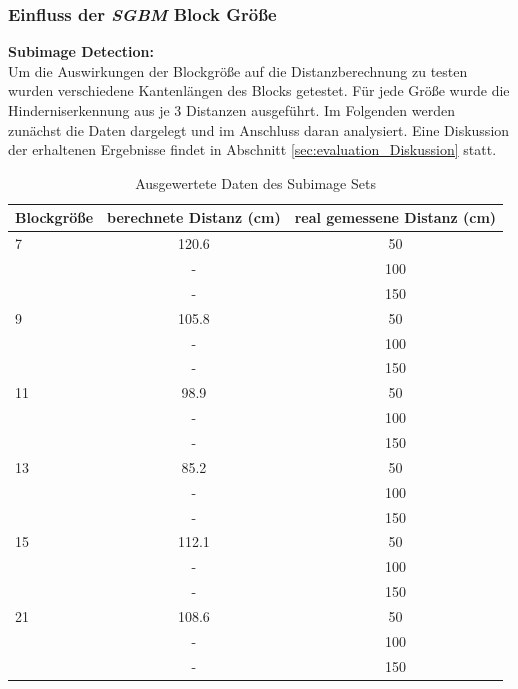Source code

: \noindent
\subsubsection{Einfluss der \emph{SGBM} Block Größe}
\label{subsec:block_size_change}

\textbf{Subimage Detection:}\\
\noindent
Um die Auswirkungen der Blockgröße auf die Distanzberechnung zu testen wurden verschiedene Kantenlängen des Blocks getestet. Für jede Größe wurde die Hinderniserkennung aus je 3 Distanzen ausgeführt. Im Folgenden werden zunächst die Daten dargelegt und im Anschluss daran analysiert. Eine Diskussion der erhaltenen Ergebnisse findet in Abschnitt \ref{sec:evaluation_Diskussion} statt.\\

	
\begin{table}[h]
\centering
\begin{tabular}{|l||c|c|}
\hline
Blockgröße & berechnete Distanz (cm)& real gemessene Distanz (cm)\\
\hline\hline
7          & 120.6          		& 50                     \\
           &  -                 & 100                    \\
           &  -                 & 150                    \\
\hline
9          & 105.8          		& 50                     \\
           &  -                 & 100                    \\
           &  -                 & 150                    \\
\hline
11         & 98.9           		& 50                     \\
           &  -                 & 100                    \\
           &  -                 & 150                    \\
\hline
13         & 85.2          		& 50                     \\
           &  -                 & 100                    \\
           &  -                 & 150                    \\
\hline
15         & 112.1		        & 50                     \\
           &  -                 & 100                    \\
           &  -                 & 150                    \\
\hline
21         & 108.6         		& 50                     \\
           &  -                 & 100                    \\
           &  -                 & 150                    \\
\hline
\end{tabular}
\caption{Ausgewertete Daten des Subimage Sets}
\label{tbl:distance_subimage}
\end{table}	

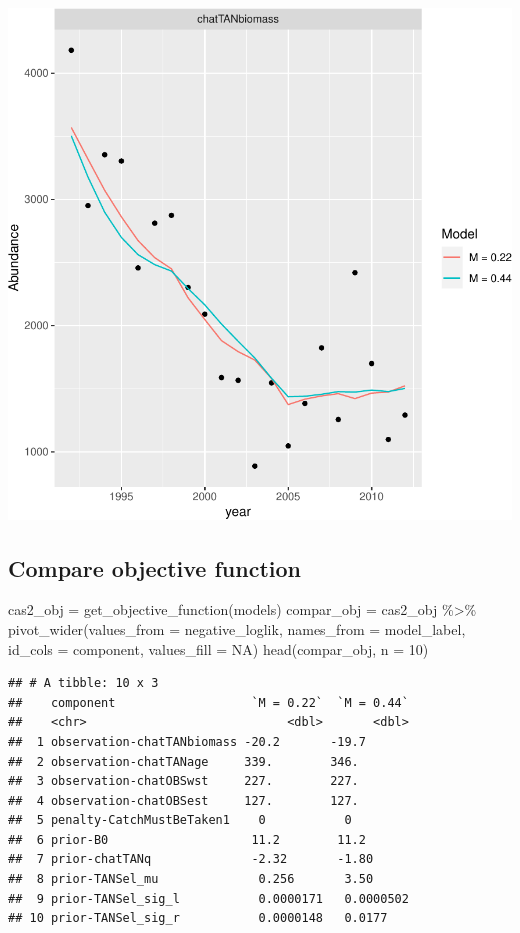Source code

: \documentclass[
]{book}
\newenvironment{Shaded}{\begin{snugshade}}{\end{snugshade}}
\newcommand{\AttributeTok}[1]{\textcolor[rgb]{0.77,0.63,0.00}{#1}}
\newcommand{\ConstantTok}[1]{\textcolor[rgb]{0.00,0.00,0.00}{#1}}
\newcommand{\DecValTok}[1]{\textcolor[rgb]{0.00,0.00,0.81}{#1}}
\newcommand{\FunctionTok}[1]{\textcolor[rgb]{0.00,0.00,0.00}{#1}}
\newcommand{\NormalTok}[1]{#1}
\newcommand{\OtherTok}[1]{\textcolor[rgb]{0.56,0.35,0.01}{#1}}
\newcommand{\SpecialCharTok}[1]{\textcolor[rgb]{0.00,0.00,0.00}{#1}}
\begin{document}
\includegraphics{_main_files/figure-latex/compare_abundance-1.pdf}

\hypertarget{compare-objective-function}{%
\subsection{Compare objective function}\label{compare-objective-function}}

\begin{Shaded}
\begin{Highlighting}[]
\NormalTok{cas2\_obj }\OtherTok{=} \FunctionTok{get\_objective\_function}\NormalTok{(models)}
\NormalTok{compar\_obj }\OtherTok{=}\NormalTok{ cas2\_obj }\SpecialCharTok{\%\textgreater{}\%} \FunctionTok{pivot\_wider}\NormalTok{(}\AttributeTok{values\_from =}\NormalTok{ negative\_loglik, }\AttributeTok{names\_from =}\NormalTok{ model\_label, }\AttributeTok{id\_cols =}\NormalTok{ component, }\AttributeTok{values\_fill =} \ConstantTok{NA}\NormalTok{)}
\FunctionTok{head}\NormalTok{(compar\_obj, }\AttributeTok{n =} \DecValTok{10}\NormalTok{)}
\end{Highlighting}
\end{Shaded}

\begin{verbatim}
## # A tibble: 10 x 3
##    component                   `M = 0.22`  `M = 0.44`
##    <chr>                            <dbl>       <dbl>
##  1 observation-chatTANbiomass -20.2       -19.7      
##  2 observation-chatTANage     339.        346.       
##  3 observation-chatOBSwst     227.        227.       
##  4 observation-chatOBSest     127.        127.       
##  5 penalty-CatchMustBeTaken1    0           0        
##  6 prior-B0                    11.2        11.2      
##  7 prior-chatTANq              -2.32       -1.80     
##  8 prior-TANSel_mu              0.256       3.50     
##  9 prior-TANSel_sig_l           0.0000171   0.0000502
## 10 prior-TANSel_sig_r           0.0000148   0.0177
\end{verbatim}
\end{document}

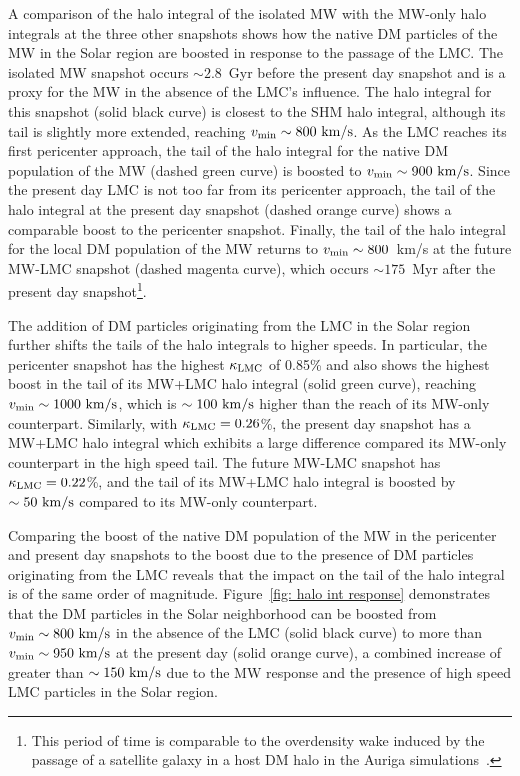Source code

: A comparison of the halo integral of the isolated MW  with  the MW-only halo integrals at the three other snapshots  shows how the native DM particles of the MW in the Solar region are boosted in response to the passage of the LMC. The isolated MW snapshot occurs $\sim 2.8$~Gyr before the present day snapshot and is a proxy for the  MW in the absence of the LMC's influence. The halo integral for this snapshot (solid black curve) is closest to the SHM halo integral, although its tail is slightly more extended, reaching $v_{\rm min} \sim 800~\rm{km/s}$. As the LMC reaches its first pericenter approach, the tail of the halo integral for the native DM population of the MW (dashed green curve) is boosted to $v_{\rm min} \sim 900~\rm{km/s}$. Since the present day LMC is not too far from its pericenter approach, the tail of the halo integral at the present day snapshot (dashed orange curve) shows a comparable boost to the pericenter snapshot. 
Finally, the tail of the halo integral for the local DM population of the MW returns to $v_{\rm min}  \sim 800$~km/s at the future MW-LMC snapshot (dashed magenta curve), which occurs $\sim 175$~Myr after the present day snapshot\footnote{This period of time is comparable to the overdensity wake induced by the passage of a satellite galaxy in a host DM halo in the Auriga simulations~\cite{Gomez2016}.}. 



The addition of DM particles originating from the LMC in the Solar region further shifts the tails of the halo integrals to higher speeds.
In particular, the pericenter snapshot has the highest  $\kappa_{\rm LMC}$ of 0.85\% and also shows the highest boost in the tail of its MW+LMC halo integral (solid green curve), reaching $v_{\rm min} \sim 1000~\rm{km/s}$, which is $\sim100~\rm{km/s}$ higher than the reach of its MW-only counterpart. Similarly, with $\kappa_{\rm LMC}=0.26$\%, the present day snapshot has a  MW+LMC halo integral which exhibits a large difference compared its MW-only counterpart in the high speed tail. The future MW-LMC snapshot 
has $\kappa_{\rm LMC}=0.22$\%, and the tail of its  MW+LMC halo integral is boosted by $\sim50~\rm{km/s}$ compared to its MW-only counterpart. 

Comparing the boost of the native DM population of the MW in the pericenter and present day snapshots to the boost due to the presence of DM particles originating from the LMC reveals that the impact on the tail of the halo integral is of the same order of magnitude. 
Figure~\ref{fig: halo int response} demonstrates that the DM particles in the Solar neighborhood can be boosted from  $v_{\rm min} \sim 800~\rm{km/s}$ in the absence of the LMC (solid black curve) to more than $v_{\rm min} \sim 950~\rm{km/s}$ at the present day (solid orange curve), a combined increase of greater than $\sim 150~\rm{km/s}$ due to the MW response and the presence of high speed LMC particles in the Solar region.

■ ■ ■ ■

Return the whole listing, word for word, and leave out every picture.

Source code

: \noindent
\subsubsection{Einfluss der \emph{SGBM} Block Größe}
\label{subsec:block_size_change}

\textbf{Subimage Detection:}\\
\noindent
Um die Auswirkungen der Blockgröße auf die Distanzberechnung zu testen wurden verschiedene Kantenlängen des Blocks getestet. Für jede Größe wurde die Hinderniserkennung aus je 3 Distanzen ausgeführt. Im Folgenden werden zunächst die Daten dargelegt und im Anschluss daran analysiert. Eine Diskussion der erhaltenen Ergebnisse findet in Abschnitt \ref{sec:evaluation_Diskussion} statt.\\

	
\begin{table}[h]
\centering
\begin{tabular}{|l||c|c|}
\hline
Blockgröße & berechnete Distanz (cm)& real gemessene Distanz (cm)\\
\hline\hline
7          & 120.6          		& 50                     \\
           &  -                 & 100                    \\
           &  -                 & 150                    \\
\hline
9          & 105.8          		& 50                     \\
           &  -                 & 100                    \\
           &  -                 & 150                    \\
\hline
11         & 98.9           		& 50                     \\
           &  -                 & 100                    \\
           &  -                 & 150                    \\
\hline
13         & 85.2          		& 50                     \\
           &  -                 & 100                    \\
           &  -                 & 150                    \\
\hline
15         & 112.1		        & 50                     \\
           &  -                 & 100                    \\
           &  -                 & 150                    \\
\hline
21         & 108.6         		& 50                     \\
           &  -                 & 100                    \\
           &  -                 & 150                    \\
\hline
\end{tabular}
\caption{Ausgewertete Daten des Subimage Sets}
\label{tbl:distance_subimage}
\end{table}	

Source code

: \documentclass[
]{book}
\newenvironment{Shaded}{\begin{snugshade}}{\end{snugshade}}
\newcommand{\AttributeTok}[1]{\textcolor[rgb]{0.77,0.63,0.00}{#1}}
\newcommand{\ConstantTok}[1]{\textcolor[rgb]{0.00,0.00,0.00}{#1}}
\newcommand{\DecValTok}[1]{\textcolor[rgb]{0.00,0.00,0.81}{#1}}
\newcommand{\FunctionTok}[1]{\textcolor[rgb]{0.00,0.00,0.00}{#1}}
\newcommand{\NormalTok}[1]{#1}
\newcommand{\OtherTok}[1]{\textcolor[rgb]{0.56,0.35,0.01}{#1}}
\newcommand{\SpecialCharTok}[1]{\textcolor[rgb]{0.00,0.00,0.00}{#1}}
\begin{document}
\includegraphics{_main_files/figure-latex/compare_abundance-1.pdf}

\hypertarget{compare-objective-function}{%
\subsection{Compare objective function}\label{compare-objective-function}}

\begin{Shaded}
\begin{Highlighting}[]
\NormalTok{cas2\_obj }\OtherTok{=} \FunctionTok{get\_objective\_function}\NormalTok{(models)}
\NormalTok{compar\_obj }\OtherTok{=}\NormalTok{ cas2\_obj }\SpecialCharTok{\%\textgreater{}\%} \FunctionTok{pivot\_wider}\NormalTok{(}\AttributeTok{values\_from =}\NormalTok{ negative\_loglik, }\AttributeTok{names\_from =}\NormalTok{ model\_label, }\AttributeTok{id\_cols =}\NormalTok{ component, }\AttributeTok{values\_fill =} \ConstantTok{NA}\NormalTok{)}
\FunctionTok{head}\NormalTok{(compar\_obj, }\AttributeTok{n =} \DecValTok{10}\NormalTok{)}
\end{Highlighting}
\end{Shaded}

\begin{verbatim}
## # A tibble: 10 x 3
##    component                   `M = 0.22`  `M = 0.44`
##    <chr>                            <dbl>       <dbl>
##  1 observation-chatTANbiomass -20.2       -19.7      
##  2 observation-chatTANage     339.        346.       
##  3 observation-chatOBSwst     227.        227.       
##  4 observation-chatOBSest     127.        127.       
##  5 penalty-CatchMustBeTaken1    0           0        
##  6 prior-B0                    11.2        11.2      
##  7 prior-chatTANq              -2.32       -1.80     
##  8 prior-TANSel_mu              0.256       3.50     
##  9 prior-TANSel_sig_l           0.0000171   0.0000502
## 10 prior-TANSel_sig_r           0.0000148   0.0177
\end{verbatim}
\end{document}

Source code

: A comparison of the halo integral of the isolated MW  with  the MW-only halo integrals at the three other snapshots  shows how the native DM particles of the MW in the Solar region are boosted in response to the passage of the LMC. The isolated MW snapshot occurs $\sim 2.8$~Gyr before the present day snapshot and is a proxy for the  MW in the absence of the LMC's influence. The halo integral for this snapshot (solid black curve) is closest to the SHM halo integral, although its tail is slightly more extended, reaching $v_{\rm min} \sim 800~\rm{km/s}$. As the LMC reaches its first pericenter approach, the tail of the halo integral for the native DM population of the MW (dashed green curve) is boosted to $v_{\rm min} \sim 900~\rm{km/s}$. Since the present day LMC is not too far from its pericenter approach, the tail of the halo integral at the present day snapshot (dashed orange curve) shows a comparable boost to the pericenter snapshot. 
Finally, the tail of the halo integral for the local DM population of the MW returns to $v_{\rm min}  \sim 800$~km/s at the future MW-LMC snapshot (dashed magenta curve), which occurs $\sim 175$~Myr after the present day snapshot\footnote{This period of time is comparable to the overdensity wake induced by the passage of a satellite galaxy in a host DM halo in the Auriga simulations~\cite{Gomez2016}.}. 



The addition of DM particles originating from the LMC in the Solar region further shifts the tails of the halo integrals to higher speeds.
In particular, the pericenter snapshot has the highest  $\kappa_{\rm LMC}$ of 0.85\% and also shows the highest boost in the tail of its MW+LMC halo integral (solid green curve), reaching $v_{\rm min} \sim 1000~\rm{km/s}$, which is $\sim100~\rm{km/s}$ higher than the reach of its MW-only counterpart. Similarly, with $\kappa_{\rm LMC}=0.26$\%, the present day snapshot has a  MW+LMC halo integral which exhibits a large difference compared its MW-only counterpart in the high speed tail. The future MW-LMC snapshot 
has $\kappa_{\rm LMC}=0.22$\%, and the tail of its  MW+LMC halo integral is boosted by $\sim50~\rm{km/s}$ compared to its MW-only counterpart. 

Comparing the boost of the native DM population of the MW in the pericenter and present day snapshots to the boost due to the presence of DM particles originating from the LMC reveals that the impact on the tail of the halo integral is of the same order of magnitude. 
Figure~\ref{fig: halo int response} demonstrates that the DM particles in the Solar neighborhood can be boosted from  $v_{\rm min} \sim 800~\rm{km/s}$ in the absence of the LMC (solid black curve) to more than $v_{\rm min} \sim 950~\rm{km/s}$ at the present day (solid orange curve), a combined increase of greater than $\sim 150~\rm{km/s}$ due to the MW response and the presence of high speed LMC particles in the Solar region.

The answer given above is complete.